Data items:
· · · · ·
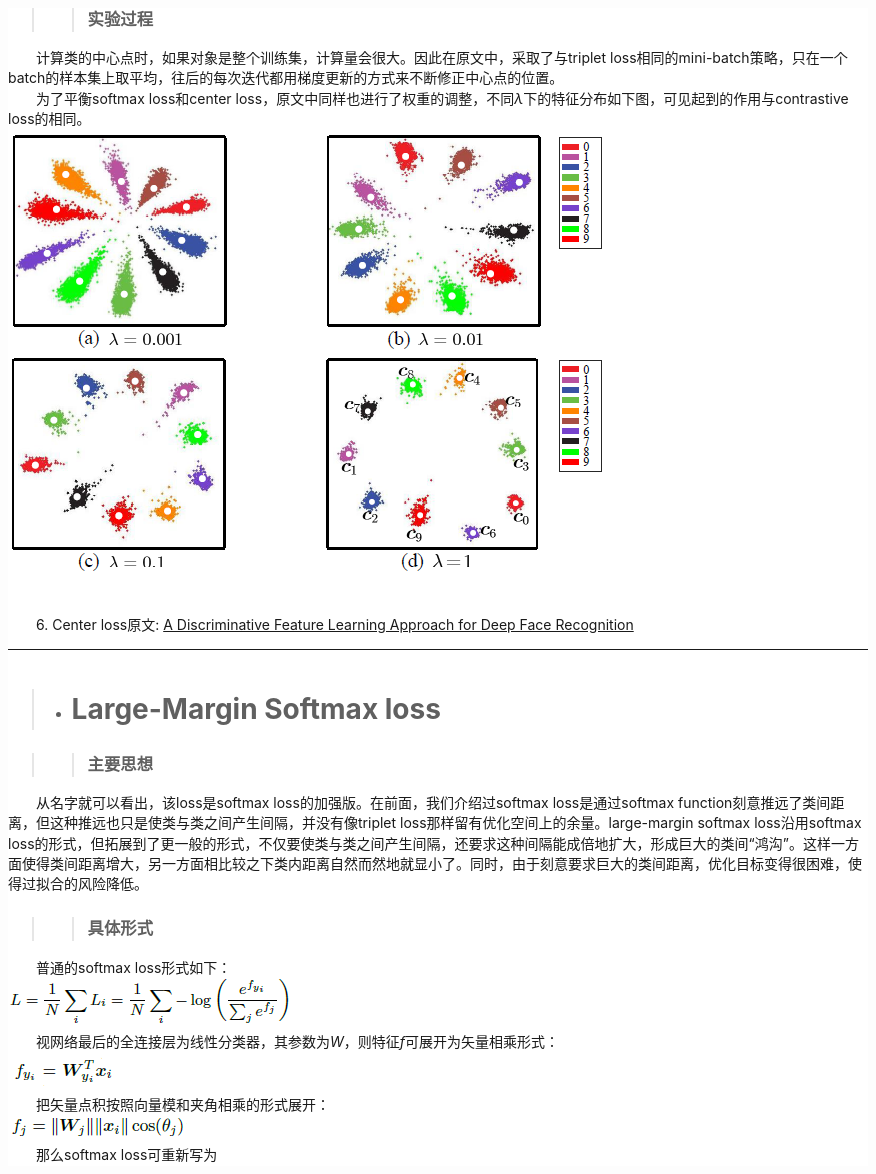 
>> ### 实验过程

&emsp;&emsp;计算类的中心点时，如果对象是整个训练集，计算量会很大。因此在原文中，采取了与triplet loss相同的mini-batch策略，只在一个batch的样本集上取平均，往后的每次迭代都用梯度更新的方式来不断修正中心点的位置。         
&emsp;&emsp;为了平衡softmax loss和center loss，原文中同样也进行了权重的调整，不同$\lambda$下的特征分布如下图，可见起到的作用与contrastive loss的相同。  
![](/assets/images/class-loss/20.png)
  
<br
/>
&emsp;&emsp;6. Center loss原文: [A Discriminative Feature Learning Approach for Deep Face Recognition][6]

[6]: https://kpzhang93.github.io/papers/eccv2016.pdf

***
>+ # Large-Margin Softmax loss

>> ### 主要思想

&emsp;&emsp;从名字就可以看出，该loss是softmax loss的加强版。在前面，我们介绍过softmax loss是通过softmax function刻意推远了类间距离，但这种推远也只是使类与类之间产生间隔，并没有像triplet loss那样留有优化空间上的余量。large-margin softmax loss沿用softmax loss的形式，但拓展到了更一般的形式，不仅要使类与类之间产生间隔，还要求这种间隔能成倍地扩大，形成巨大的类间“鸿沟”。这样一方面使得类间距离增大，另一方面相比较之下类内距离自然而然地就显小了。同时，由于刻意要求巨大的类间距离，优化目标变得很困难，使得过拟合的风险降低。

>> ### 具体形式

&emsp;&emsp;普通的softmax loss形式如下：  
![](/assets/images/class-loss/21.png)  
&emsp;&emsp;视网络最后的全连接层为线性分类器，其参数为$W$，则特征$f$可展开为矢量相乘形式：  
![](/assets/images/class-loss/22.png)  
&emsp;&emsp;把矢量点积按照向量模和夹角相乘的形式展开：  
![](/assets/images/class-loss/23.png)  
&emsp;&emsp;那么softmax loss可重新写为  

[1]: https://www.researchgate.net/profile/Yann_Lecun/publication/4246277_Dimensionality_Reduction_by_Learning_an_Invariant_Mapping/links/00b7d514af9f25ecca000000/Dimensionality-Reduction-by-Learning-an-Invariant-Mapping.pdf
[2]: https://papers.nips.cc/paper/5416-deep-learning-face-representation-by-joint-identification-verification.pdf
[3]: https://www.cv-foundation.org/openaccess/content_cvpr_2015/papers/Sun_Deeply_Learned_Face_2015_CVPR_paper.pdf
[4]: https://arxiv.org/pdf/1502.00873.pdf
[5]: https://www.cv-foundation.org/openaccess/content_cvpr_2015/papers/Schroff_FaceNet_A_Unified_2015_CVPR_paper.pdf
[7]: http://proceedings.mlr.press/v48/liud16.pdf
· · · · ·
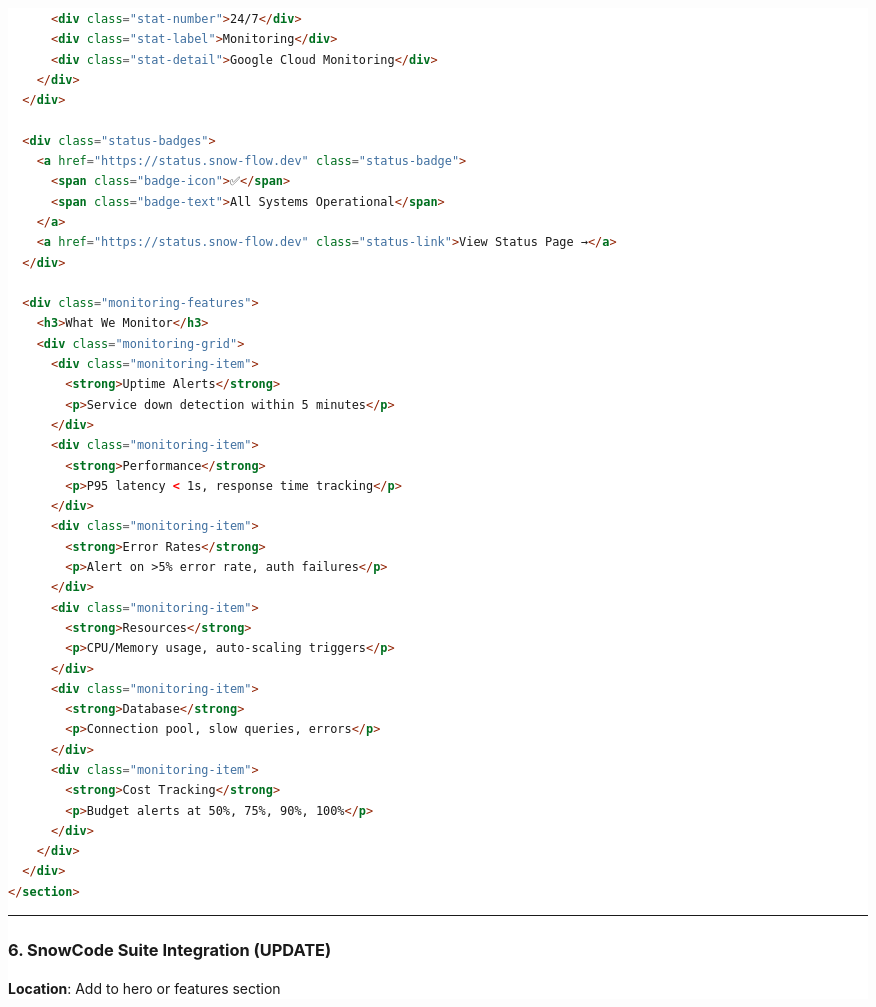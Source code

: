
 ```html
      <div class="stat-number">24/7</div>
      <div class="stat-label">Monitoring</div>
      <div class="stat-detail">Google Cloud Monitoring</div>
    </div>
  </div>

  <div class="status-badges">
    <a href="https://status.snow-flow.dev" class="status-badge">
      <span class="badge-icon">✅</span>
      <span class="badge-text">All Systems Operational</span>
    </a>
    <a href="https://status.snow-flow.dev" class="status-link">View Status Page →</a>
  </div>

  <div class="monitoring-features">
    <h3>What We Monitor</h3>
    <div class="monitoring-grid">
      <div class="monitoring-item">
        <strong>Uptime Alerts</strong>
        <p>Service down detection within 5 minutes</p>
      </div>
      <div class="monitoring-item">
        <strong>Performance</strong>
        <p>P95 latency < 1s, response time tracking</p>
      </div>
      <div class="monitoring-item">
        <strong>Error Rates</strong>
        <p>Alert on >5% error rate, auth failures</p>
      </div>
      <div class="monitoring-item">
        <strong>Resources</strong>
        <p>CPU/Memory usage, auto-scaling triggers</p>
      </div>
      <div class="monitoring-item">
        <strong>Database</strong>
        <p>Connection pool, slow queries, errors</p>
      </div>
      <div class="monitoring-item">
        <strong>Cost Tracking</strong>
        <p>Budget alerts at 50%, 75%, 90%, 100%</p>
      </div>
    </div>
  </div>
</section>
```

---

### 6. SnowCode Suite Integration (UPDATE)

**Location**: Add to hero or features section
· · · · ·
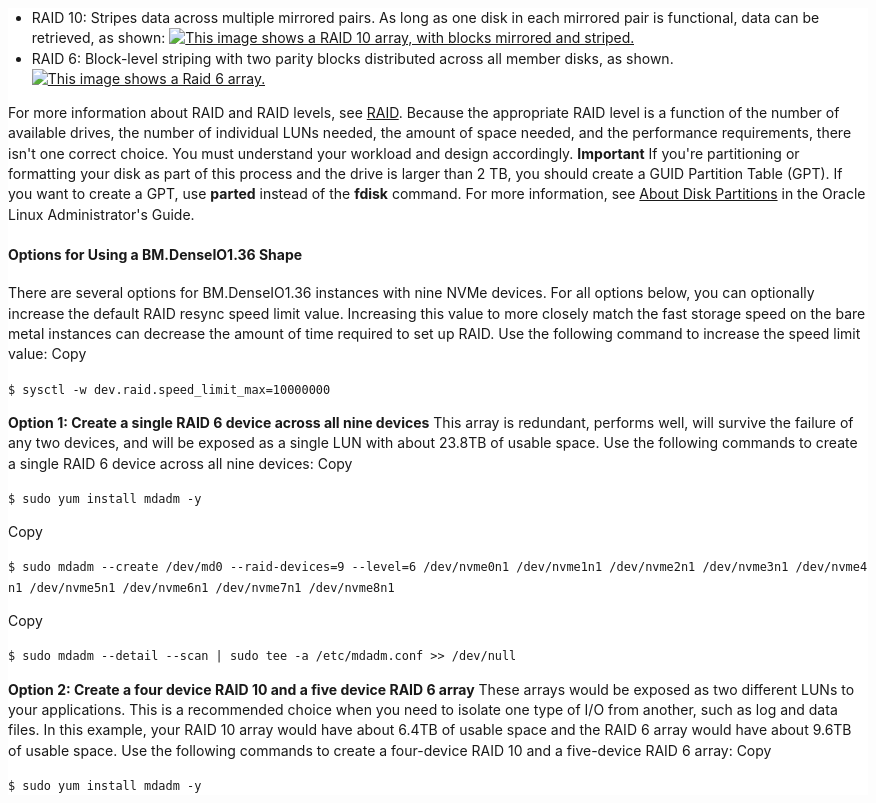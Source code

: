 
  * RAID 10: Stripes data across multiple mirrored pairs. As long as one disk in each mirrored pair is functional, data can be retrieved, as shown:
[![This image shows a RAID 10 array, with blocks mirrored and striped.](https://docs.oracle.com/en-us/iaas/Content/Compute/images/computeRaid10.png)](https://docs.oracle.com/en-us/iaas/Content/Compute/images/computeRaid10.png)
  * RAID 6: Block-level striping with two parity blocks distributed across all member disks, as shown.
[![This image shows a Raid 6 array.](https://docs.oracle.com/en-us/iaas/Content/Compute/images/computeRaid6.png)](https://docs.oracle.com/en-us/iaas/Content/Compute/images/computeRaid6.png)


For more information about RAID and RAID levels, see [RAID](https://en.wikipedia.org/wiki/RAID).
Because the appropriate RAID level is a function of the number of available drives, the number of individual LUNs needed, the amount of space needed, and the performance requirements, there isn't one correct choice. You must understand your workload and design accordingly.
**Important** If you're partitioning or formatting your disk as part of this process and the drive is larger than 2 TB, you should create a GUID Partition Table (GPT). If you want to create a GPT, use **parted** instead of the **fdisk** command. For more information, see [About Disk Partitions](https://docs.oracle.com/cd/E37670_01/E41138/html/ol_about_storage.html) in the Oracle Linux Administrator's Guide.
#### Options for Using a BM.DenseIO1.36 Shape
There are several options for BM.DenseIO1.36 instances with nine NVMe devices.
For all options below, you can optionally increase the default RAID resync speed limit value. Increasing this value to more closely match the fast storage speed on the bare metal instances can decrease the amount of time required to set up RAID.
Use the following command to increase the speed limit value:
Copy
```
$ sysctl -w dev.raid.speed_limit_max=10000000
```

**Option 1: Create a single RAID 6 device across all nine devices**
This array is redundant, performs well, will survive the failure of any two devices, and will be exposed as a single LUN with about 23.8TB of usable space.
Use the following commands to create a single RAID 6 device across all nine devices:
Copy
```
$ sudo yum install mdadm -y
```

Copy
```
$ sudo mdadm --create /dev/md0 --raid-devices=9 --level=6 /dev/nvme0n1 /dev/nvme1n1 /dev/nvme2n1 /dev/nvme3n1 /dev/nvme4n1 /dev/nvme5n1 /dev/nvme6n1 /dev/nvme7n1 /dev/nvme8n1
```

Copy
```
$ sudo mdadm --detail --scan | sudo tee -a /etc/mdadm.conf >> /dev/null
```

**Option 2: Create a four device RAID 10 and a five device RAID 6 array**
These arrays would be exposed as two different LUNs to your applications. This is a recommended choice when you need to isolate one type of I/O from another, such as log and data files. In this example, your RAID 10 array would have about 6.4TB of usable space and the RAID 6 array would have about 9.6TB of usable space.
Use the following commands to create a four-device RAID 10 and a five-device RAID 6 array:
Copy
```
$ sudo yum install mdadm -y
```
· · · · ·
ACTION ITEM:
What the answer needs is every line from the data above with "shown" in it.

COMPLETED TASK:
  * RAID 10: Stripes data across multiple mirrored pairs. As long as one disk in each mirrored pair is functional, data can be retrieved, as shown:
  * RAID 6: Block-level striping with two parity blocks distributed across all member disks, as shown.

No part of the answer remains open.